▸ AIM OF THE TASK:
Reproduce the lines below exactly, starting at the one containing "Use cases: Store locators, nearby searches." and stopping at the final line.

■ ■ ■ ■ ■

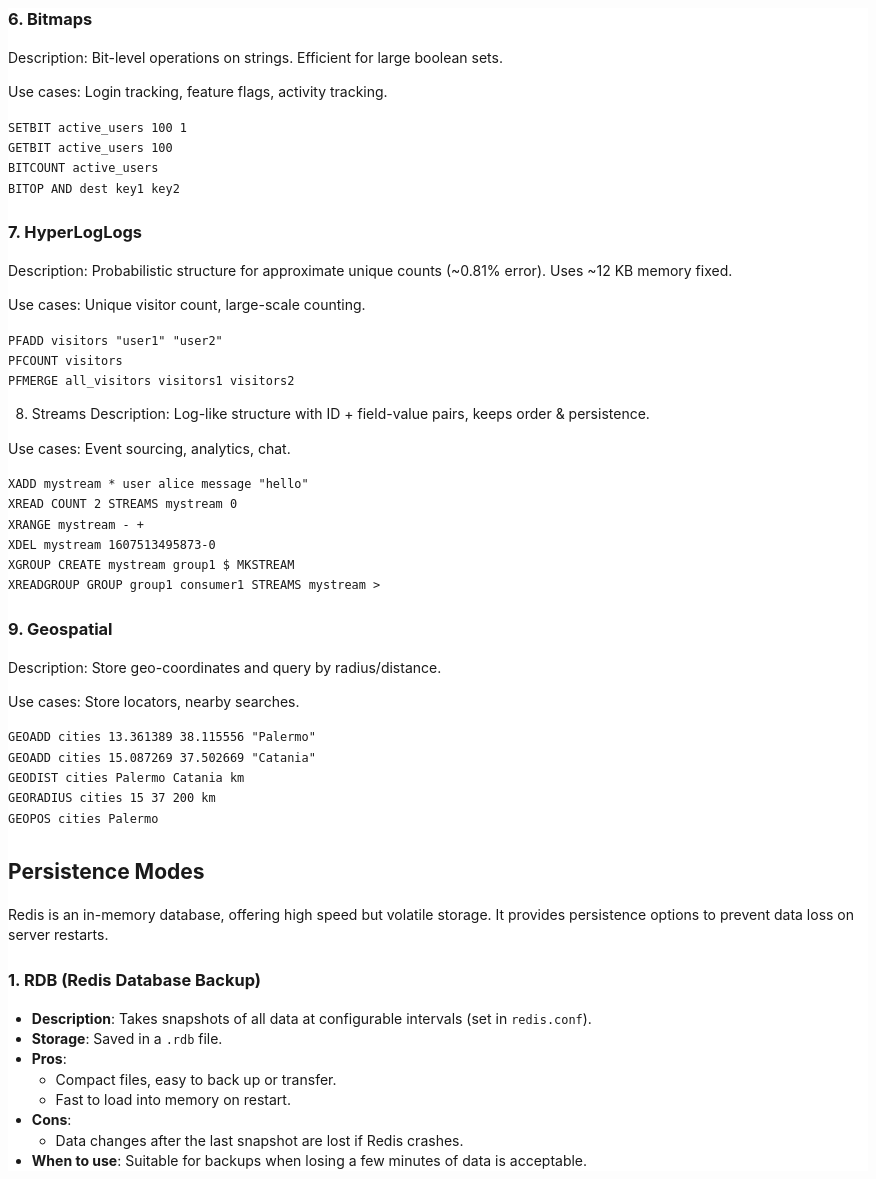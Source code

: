 ### 6. Bitmaps
Description: Bit-level operations on strings. Efficient for large boolean sets.

Use cases: Login tracking, feature flags, activity tracking.

```
SETBIT active_users 100 1  
GETBIT active_users 100    
BITCOUNT active_users      
BITOP AND dest key1 key2   
```
### 7. HyperLogLogs

Description: Probabilistic structure for approximate unique counts (~0.81% error).
Uses ~12 KB memory fixed.

Use cases: Unique visitor count, large-scale counting.
```
PFADD visitors "user1" "user2"
PFCOUNT visitors
PFMERGE all_visitors visitors1 visitors2
```
8. Streams
Description: Log-like structure with ID + field-value pairs, keeps order & persistence.

Use cases: Event sourcing, analytics, chat.

```
XADD mystream * user alice message "hello"  
XREAD COUNT 2 STREAMS mystream 0             
XRANGE mystream - +                          
XDEL mystream 1607513495873-0                 
XGROUP CREATE mystream group1 $ MKSTREAM      
XREADGROUP GROUP group1 consumer1 STREAMS mystream >
```
### 9. Geospatial
Description: Store geo-coordinates and query by radius/distance.

Use cases: Store locators, nearby searches.

```
GEOADD cities 13.361389 38.115556 "Palermo"
GEOADD cities 15.087269 37.502669 "Catania"
GEODIST cities Palermo Catania km
GEORADIUS cities 15 37 200 km
GEOPOS cities Palermo
```

##  Persistence Modes
Redis is an in-memory database, offering high speed but volatile storage. It provides persistence options to prevent data loss on server restarts.

### 1. RDB (Redis Database Backup)
- **Description**: Takes snapshots of all data at configurable intervals (set in `redis.conf`).
- **Storage**: Saved in a `.rdb` file.
- **Pros**:
  - Compact files, easy to back up or transfer.
  - Fast to load into memory on restart.
- **Cons**:
  - Data changes after the last snapshot are lost if Redis crashes.
- **When to use**: Suitable for backups when losing a few minutes of data is acceptable.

■ ■ ■ ■ ■

▸ REPLY TO THE EXERCISE:
Use cases: Store locators, nearby searches.

```
GEOADD cities 13.361389 38.115556 "Palermo"
GEOADD cities 15.087269 37.502669 "Catania"
GEODIST cities Palermo Catania km
GEORADIUS cities 15 37 200 km
GEOPOS cities Palermo
```

##  Persistence Modes
Redis is an in-memory database, offering high speed but volatile storage. It provides persistence options to prevent data loss on server restarts.

### 1. RDB (Redis Database Backup)
- **Description**: Takes snapshots of all data at configurable intervals (set in `redis.conf`).
- **Storage**: Saved in a `.rdb` file.
- **Pros**:
  - Compact files, easy to back up or transfer.
  - Fast to load into memory on restart.
- **Cons**:
  - Data changes after the last snapshot are lost if Redis crashes.
- **When to use**: Suitable for backups when losing a few minutes of data is acceptable.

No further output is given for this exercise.